* YOUR GOAL
For every line below, output the text exactly and leave out images.

* MATERIAL FOR THE TASK
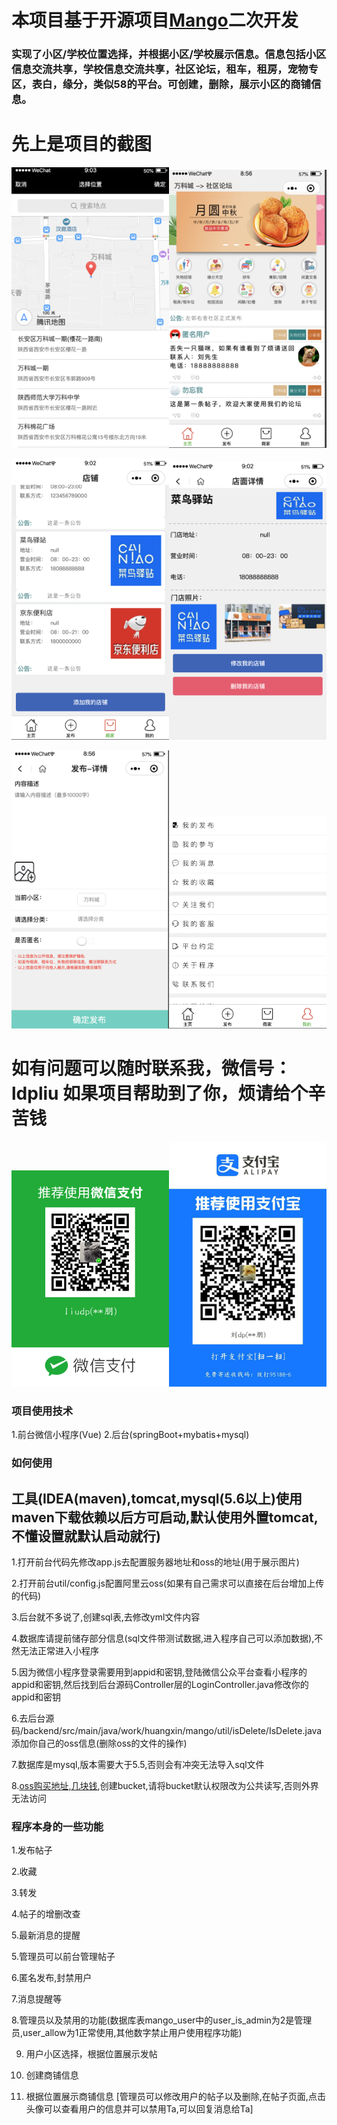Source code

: # 本项目基于开源项目[Mango](https://github.com/Xin-Felix/Mango)二次开发
### 实现了小区/学校位置选择，并根据小区/学校展示信息。信息包括小区信息交流共享，学校信息交流共享，社区论坛，租车，租房，宠物专区，表白，缘分，类似58的平台。可创建，删除，展示小区的商铺信息。

# 先上是项目的截图
<img src="image/选择小区.jpeg" width="50%" height="50%" margin-right="20" /><img src="image/首页.jpeg" width="50%" height="50%" />

<img src="image/商铺展示.jpeg" width="50%" height="50%" margin-right="20" /><img src="image/店铺详细信息.jpeg" width="50%" height="50%" />

<img src="image/发布.jpeg" width="50%" height="50%" margin-right="20" /><img src="image/个人页面.jpeg" width="50%" height="50%" />


# 如有问题可以随时联系我，微信号：ldpliu 如果项目帮助到了你，烦请给个辛苦钱


<img src="image/微信.jpeg" width="50%" height="50%" margin-right="20" /><img src="image/支付宝.jpeg" width="50%" height="50%" />



### 项目使用技术
 1.前台微信小程序(Vue)
 2.后台(springBoot+mybatis+mysql)
 
### 如何使用
## 工具(IDEA(maven),tomcat,mysql(5.6以上)使用maven下载依赖以后方可启动,默认使用外置tomcat,不懂设置就默认启动就行)

 1.打开前台代码先修改app.js去配置服务器地址和oss的地址(用于展示图片)
 
 2.打开前台util/config.js配置阿里云oss(如果有自己需求可以直接在后台增加上传的代码)
 
 3.后台就不多说了,创建sql表,去修改yml文件内容
 
 4.数据库请提前储存部分信息(sql文件带测试数据,进入程序自己可以添加数据),不然无法正常进入小程序
 
 5.因为微信小程序登录需要用到appid和密钥,登陆微信公众平台查看小程序的appid和密钥,然后找到后台源码Controller层的LoginController.java修改你的appid和密钥
 
 6.去后台源码/backend/src/main/java/work/huangxin/mango/util/isDelete/IsDelete.java添加你自己的oss信息(删除oss的文件的操作)
 
 7.数据库是mysql,版本需要大于5.5,否则会有冲突无法导入sql文件
 
 8.[oss购买地址,几块钱](https://www.aliyun.com/minisite/goods?userCode=ztot6i1n),创建bucket,请将bucket默认权限改为公共读写,否则外界无法访问
 
### 程序本身的一些功能
 1.发布帖子

 2.收藏

 3.转发
 
 4.帖子的增删改查
 
 5.最新消息的提醒
 
 5.管理员可以前台管理帖子
 
 6.匿名发布,封禁用户
 
 7.消息提醒等

 8.管理员以及禁用的功能(数据库表mango_user中的user_is_admin为2是管理员,user_allow为1正常使用,其他数字禁止用户使用程序功能)
 
 9. 用户小区选择，根据位置展示发帖

 10. 创建商铺信息

 11. 根据位置展示商铺信息
 [管理员可以修改用户的帖子以及删除,在帖子页面,点击头像可以查看用户的信息并可以禁用Ta,可以回复消息给Ta]




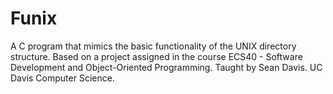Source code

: # Funix
A C program that mimics the basic functionality of the UNIX directory structure.
Based on a project assigned in the course ECS40 - Software Development and Object-Oriented Programming. Taught by Sean Davis. 
UC Davis Computer Science.
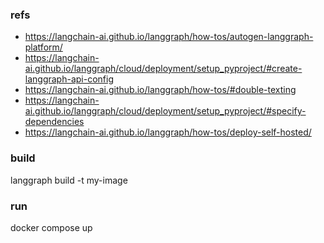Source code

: ### refs

- https://langchain-ai.github.io/langgraph/how-tos/autogen-langgraph-platform/
- https://langchain-ai.github.io/langgraph/cloud/deployment/setup_pyproject/#create-langgraph-api-config
- https://langchain-ai.github.io/langgraph/how-tos/#double-texting
- https://langchain-ai.github.io/langgraph/cloud/deployment/setup_pyproject/#specify-dependencies
- https://langchain-ai.github.io/langgraph/how-tos/deploy-self-hosted/

### build
langgraph build -t my-image

### run
docker compose up
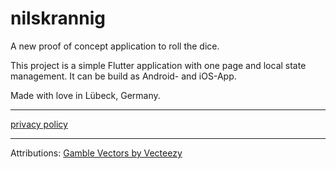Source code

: # nilskrannig

A new proof of concept application to roll the dice.

This project is a simple Flutter application with one page and local state management. It can be build as Android- and iOS-App.

Made with love in Lübeck, Germany.

---

<a href="https://nilskrannig.com/privacy-policy-alea-iacta-est.html">privacy policy</a>

---

Attributions:
<a href="https://www.vecteezy.com/free-vector/gamble">Gamble Vectors by Vecteezy</a>
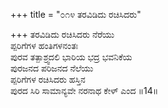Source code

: +++
title = "೦೧೪ ತರವಿಡಿದು ರಚಿಸಿದರು"

+++
ತರವಿಡಿದು ರಚಿಸಿದರು ನೆರೆಯು  
ಪ್ಪರಿಗೆಗಳ ಹಂತಿಗಳನಂತಃ  
ಪುರವ ತತ್ಪಾಶ್ರ್ವದಲಿ ಭಾರಿಯ ಭದ್ರ ಭವನಿಕೆಯ   
ಪುರಜನದ ಪರಿಜನದ ನೆಲೆಯು  
ಪ್ಪರಿಗೆಗಳ ರಚಿಸಿದರು ಹಸ್ತಿನ  
ಪುರದ ಸಿರಿ ಸಾಮಾನ್ಯವೇ ನರನಾಥ ಕೇಳ್ ಎಂದ     ॥14॥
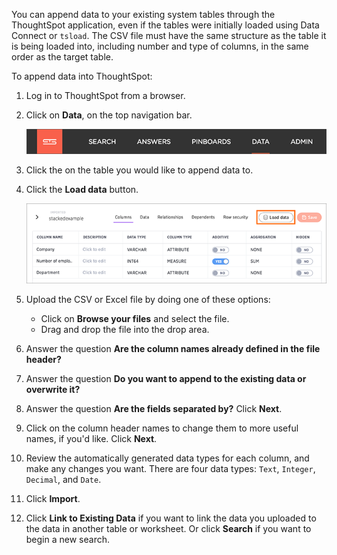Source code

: You can append data to your existing system tables through the ThoughtSpot application, even if the tables were initially loaded using Data Connect or `tsload`. The CSV file must have the same structure as the table it is being loaded into, including number and type of columns, in the same order as the target table.

To append data into ThoughtSpot:

1.   Log in to ThoughtSpot from a browser.
2.   Click on **Data**, on the top navigation bar.

     ![](/pages/images/data_icon.png "Data")

3.   Click the on the table you would like to append data to.
4.   Click the **Load data** button.

     ![](/pages/images/load_data_icon.png "Load data")

5. Upload the CSV or Excel file by doing one of these options:
    -   Click on **Browse your files** and select the file.
    -   Drag and drop the file into the drop area.
6. Answer the question **Are the column names already defined in the file header?**
7. Answer the question **Do you want to append to the existing data or overwrite it?**
8. Answer the question **Are the fields separated by?** Click **Next**.
9. Click on the column header names to change them to more useful names, if you'd like. Click **Next**.
10.  Review the automatically generated data types for each column, and make any changes you want.
  There are four data types: `Text`, `Integer`, `Decimal`, and `Date`.
11.  Click **Import**.
12.  Click **Link to Existing Data** if you want to link the data you uploaded to the data in another table or worksheet. Or click **Search** if you want to begin a new search.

* ANSWER AREA
Source code

: # 本项目基于开源项目[Mango](https://github.com/Xin-Felix/Mango)二次开发
### 实现了小区/学校位置选择，并根据小区/学校展示信息。信息包括小区信息交流共享，学校信息交流共享，社区论坛，租车，租房，宠物专区，表白，缘分，类似58的平台。可创建，删除，展示小区的商铺信息。

# 先上是项目的截图
<img src="image/选择小区.jpeg" width="50%" height="50%" margin-right="20" /><img src="image/首页.jpeg" width="50%" height="50%" />

<img src="image/商铺展示.jpeg" width="50%" height="50%" margin-right="20" /><img src="image/店铺详细信息.jpeg" width="50%" height="50%" />

<img src="image/发布.jpeg" width="50%" height="50%" margin-right="20" /><img src="image/个人页面.jpeg" width="50%" height="50%" />


# 如有问题可以随时联系我，微信号：ldpliu 如果项目帮助到了你，烦请给个辛苦钱


<img src="image/微信.jpeg" width="50%" height="50%" margin-right="20" /><img src="image/支付宝.jpeg" width="50%" height="50%" />



### 项目使用技术
 1.前台微信小程序(Vue)
 2.后台(springBoot+mybatis+mysql)
 
### 如何使用
## 工具(IDEA(maven),tomcat,mysql(5.6以上)使用maven下载依赖以后方可启动,默认使用外置tomcat,不懂设置就默认启动就行)

 1.打开前台代码先修改app.js去配置服务器地址和oss的地址(用于展示图片)
 
 2.打开前台util/config.js配置阿里云oss(如果有自己需求可以直接在后台增加上传的代码)
 
 3.后台就不多说了,创建sql表,去修改yml文件内容
 
 4.数据库请提前储存部分信息(sql文件带测试数据,进入程序自己可以添加数据),不然无法正常进入小程序
 
 5.因为微信小程序登录需要用到appid和密钥,登陆微信公众平台查看小程序的appid和密钥,然后找到后台源码Controller层的LoginController.java修改你的appid和密钥
 
 6.去后台源码/backend/src/main/java/work/huangxin/mango/util/isDelete/IsDelete.java添加你自己的oss信息(删除oss的文件的操作)
 
 7.数据库是mysql,版本需要大于5.5,否则会有冲突无法导入sql文件
 
 8.[oss购买地址,几块钱](https://www.aliyun.com/minisite/goods?userCode=ztot6i1n),创建bucket,请将bucket默认权限改为公共读写,否则外界无法访问
 
### 程序本身的一些功能
 1.发布帖子

 2.收藏

 3.转发
 
 4.帖子的增删改查
 
 5.最新消息的提醒
 
 5.管理员可以前台管理帖子
 
 6.匿名发布,封禁用户
 
 7.消息提醒等

 8.管理员以及禁用的功能(数据库表mango_user中的user_is_admin为2是管理员,user_allow为1正常使用,其他数字禁止用户使用程序功能)
 
 9. 用户小区选择，根据位置展示发帖

 10. 创建商铺信息

 11. 根据位置展示商铺信息
 [管理员可以修改用户的帖子以及删除,在帖子页面,点击头像可以查看用户的信息并可以禁用Ta,可以回复消息给Ta]




Source code

: # Funix
A C program that mimics the basic functionality of the UNIX directory structure.
Based on a project assigned in the course ECS40 - Software Development and Object-Oriented Programming. Taught by Sean Davis. 
UC Davis Computer Science.
Source code

: ### refs

- https://langchain-ai.github.io/langgraph/how-tos/autogen-langgraph-platform/
- https://langchain-ai.github.io/langgraph/cloud/deployment/setup_pyproject/#create-langgraph-api-config
- https://langchain-ai.github.io/langgraph/how-tos/#double-texting
- https://langchain-ai.github.io/langgraph/cloud/deployment/setup_pyproject/#specify-dependencies
- https://langchain-ai.github.io/langgraph/how-tos/deploy-self-hosted/

### build
langgraph build -t my-image

### run
docker compose up
Source code

: # nilskrannig

A new proof of concept application to roll the dice.

This project is a simple Flutter application with one page and local state management. It can be build as Android- and iOS-App.

Made with love in Lübeck, Germany.

---

<a href="https://nilskrannig.com/privacy-policy-alea-iacta-est.html">privacy policy</a>

---

Attributions:
<a href="https://www.vecteezy.com/free-vector/gamble">Gamble Vectors by Vecteezy</a>
Source code

: +++
title = "೦೧೪ ತರವಿಡಿದು ರಚಿಸಿದರು"

+++
ತರವಿಡಿದು ರಚಿಸಿದರು ನೆರೆಯು  
ಪ್ಪರಿಗೆಗಳ ಹಂತಿಗಳನಂತಃ  
ಪುರವ ತತ್ಪಾಶ್ರ್ವದಲಿ ಭಾರಿಯ ಭದ್ರ ಭವನಿಕೆಯ   
ಪುರಜನದ ಪರಿಜನದ ನೆಲೆಯು  
ಪ್ಪರಿಗೆಗಳ ರಚಿಸಿದರು ಹಸ್ತಿನ  
ಪುರದ ಸಿರಿ ಸಾಮಾನ್ಯವೇ ನರನಾಥ ಕೇಳ್ ಎಂದ     ॥14॥
Source code

: You can append data to your existing system tables through the ThoughtSpot application, even if the tables were initially loaded using Data Connect or `tsload`. The CSV file must have the same structure as the table it is being loaded into, including number and type of columns, in the same order as the target table.

To append data into ThoughtSpot:

1.   Log in to ThoughtSpot from a browser.
2.   Click on **Data**, on the top navigation bar.

     ![](/pages/images/data_icon.png "Data")

3.   Click the on the table you would like to append data to.
4.   Click the **Load data** button.

     ![](/pages/images/load_data_icon.png "Load data")

5. Upload the CSV or Excel file by doing one of these options:
    -   Click on **Browse your files** and select the file.
    -   Drag and drop the file into the drop area.
6. Answer the question **Are the column names already defined in the file header?**
7. Answer the question **Do you want to append to the existing data or overwrite it?**
8. Answer the question **Are the fields separated by?** Click **Next**.
9. Click on the column header names to change them to more useful names, if you'd like. Click **Next**.
10.  Review the automatically generated data types for each column, and make any changes you want.
  There are four data types: `Text`, `Integer`, `Decimal`, and `Date`.
11.  Click **Import**.
12.  Click **Link to Existing Data** if you want to link the data you uploaded to the data in another table or worksheet. Or click **Search** if you want to begin a new search.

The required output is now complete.